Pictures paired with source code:
- - - - -
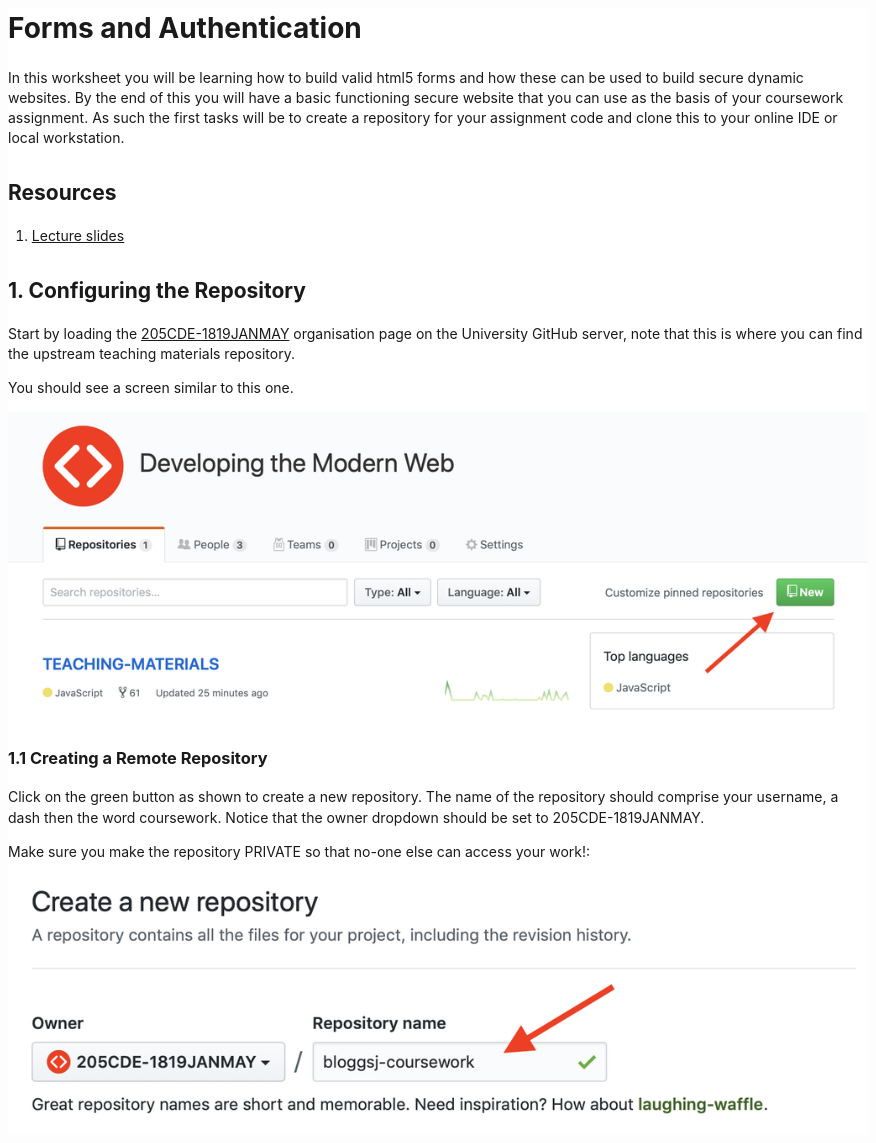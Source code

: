 
# Forms and Authentication

In this worksheet you will be learning how to build valid html5 forms and how these can be used to build secure dynamic websites. By the end of this you will have a basic functioning secure website that you can use as the basis of your coursework assignment. As such the first tasks will be to create a repository for your assignment code and clone this to your online IDE or local workstation.

## Resources

1. [Lecture slides](https://docs.google.com/presentation/d/105h61SpfKCpyb1NTzNQtzUJmQDOvyGa4tkcQwQdAmhU/edit?usp=sharing)

## 1. Configuring the Repository

Start by loading the [205CDE-1819JANMAY](https://github.coventry.ac.uk/205CDE-1819JANMAY) organisation page on the University GitHub server, note that this is where you can find the upstream teaching materials repository.

You should see a screen similar to this one.

![organisation home screen](exercises/.images/github_02.png)

### 1.1 Creating a Remote Repository

Click on the green button as shown to create a new repository. The name of the repository should comprise your username, a dash then the word coursework. Notice that the owner dropdown should be set to 205CDE-1819JANMAY.

Make sure you make the repository PRIVATE so that no-one else can access your work!:

![organisation home screen](exercises/.images/github_03.png)

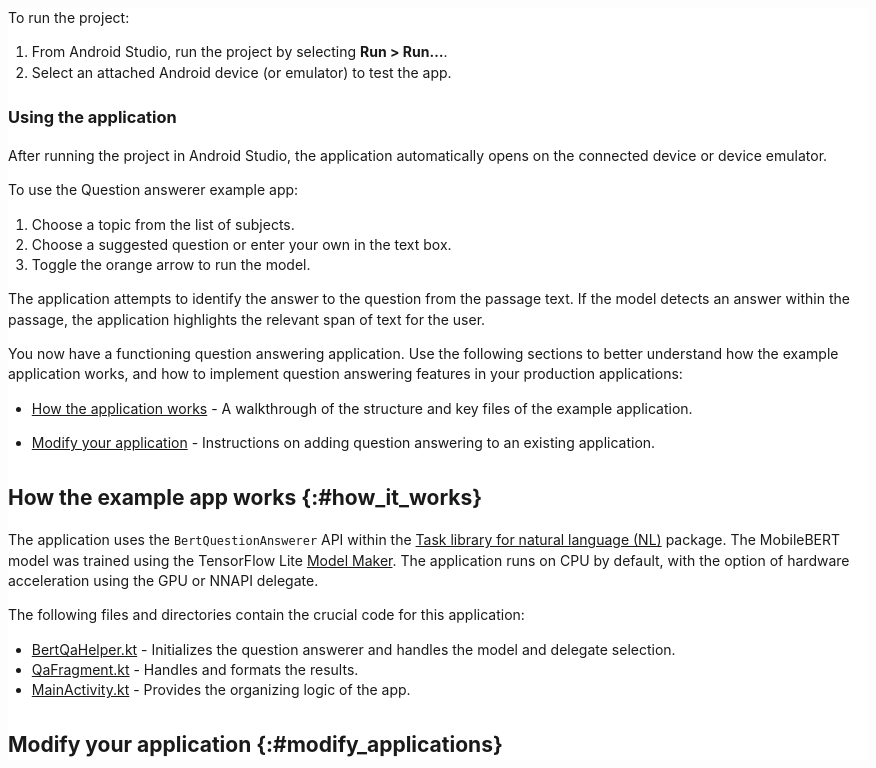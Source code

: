 To run the project:

1.  From Android Studio, run the project by selecting **Run > Run…**.
1.  Select an attached Android device (or emulator) to test the app.

### Using the application

After running the project in Android Studio, the application automatically opens
on the connected device or device emulator.

To use the Question answerer example app:

1.  Choose a topic from the list of subjects.
1.  Choose a suggested question or enter your own in the text box.
1.  Toggle the orange arrow to run the model.

The application attempts to identify the answer to the question from the passage
text. If the model detects an answer within the passage, the application
highlights the relevant span of text for the user.

You now have a functioning question answering application. Use the following
sections to better understand how the example application works, and how to
implement question answering features in your production applications:

*   [How the application works](#how_it_works) - A walkthrough of the structure
    and key files of the example application.

*   [Modify your application](#modify_applications) - Instructions on adding
    question answering to an existing application.

## How the example app works {:#how_it_works}

The application uses the `BertQuestionAnswerer` API within the
[Task library for natural language (NL)](https://ai.google.dev/edge/litert/libraries/task_library/overview)
package. The MobileBERT model was trained using the TensorFlow Lite
[Model Maker](https://ai.google.dev/edge/litert/libraries/modify/question_answer).
The application runs on CPU by default, with the option of hardware acceleration
using the GPU or NNAPI delegate.

The following files and directories contain the crucial code for this
application:

*   [BertQaHelper.kt](https://github.com/tensorflow/examples/blob/master/lite/examples/bert_qa/android/app/src/main/java/org/tensorflow/lite/examples/bertqa/BertQaHelper.kt) -
    Initializes the question answerer and handles the model and delegate
    selection.
*   [QaFragment.kt](https://github.com/tensorflow/examples/blob/master/lite/examples/bert_qa/android/app/src/main/java/org/tensorflow/lite/examples/bertqa/fragments/QaFragment.kt) -
    Handles and formats the results.
*   [MainActivity.kt](https://github.com/tensorflow/examples/blob/master/lite/examples/bert_qa/android/app/src/main/java/org/tensorflow/lite/examples/bertqa/MainActivity.kt) -
    Provides the organizing logic of the app.

## Modify your application {:#modify_applications}
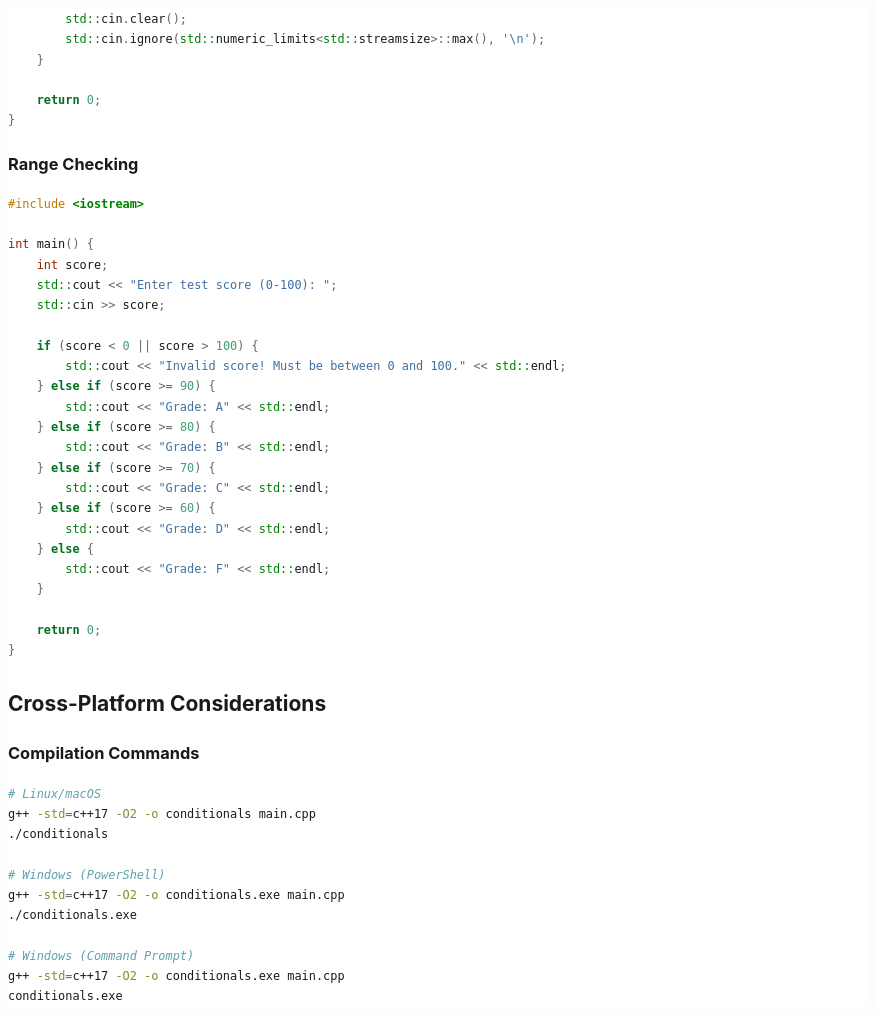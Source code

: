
 ```cpp
        std::cin.clear();
        std::cin.ignore(std::numeric_limits<std::streamsize>::max(), '\n');
    }
    
    return 0;
}
```

### Range Checking
```cpp
#include <iostream>

int main() {
    int score;
    std::cout << "Enter test score (0-100): ";
    std::cin >> score;
    
    if (score < 0 || score > 100) {
        std::cout << "Invalid score! Must be between 0 and 100." << std::endl;
    } else if (score >= 90) {
        std::cout << "Grade: A" << std::endl;
    } else if (score >= 80) {
        std::cout << "Grade: B" << std::endl;
    } else if (score >= 70) {
        std::cout << "Grade: C" << std::endl;
    } else if (score >= 60) {
        std::cout << "Grade: D" << std::endl;
    } else {
        std::cout << "Grade: F" << std::endl;
    }
    
    return 0;
}
```

## Cross-Platform Considerations

### Compilation Commands
```bash
# Linux/macOS
g++ -std=c++17 -O2 -o conditionals main.cpp
./conditionals

# Windows (PowerShell)
g++ -std=c++17 -O2 -o conditionals.exe main.cpp
./conditionals.exe

# Windows (Command Prompt)
g++ -std=c++17 -O2 -o conditionals.exe main.cpp
conditionals.exe
```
- - - - -
Problem description => Go from the first line of the data above to the line containing "## 1. Configuring the Repository" and retype exactly those lines, both included, but none of the pictures.

Your solution =>
Source code

: 
# Forms and Authentication

In this worksheet you will be learning how to build valid html5 forms and how these can be used to build secure dynamic websites. By the end of this you will have a basic functioning secure website that you can use as the basis of your coursework assignment. As such the first tasks will be to create a repository for your assignment code and clone this to your online IDE or local workstation.

## Resources

1. [Lecture slides](https://docs.google.com/presentation/d/105h61SpfKCpyb1NTzNQtzUJmQDOvyGa4tkcQwQdAmhU/edit?usp=sharing)

## 1. Configuring the Repository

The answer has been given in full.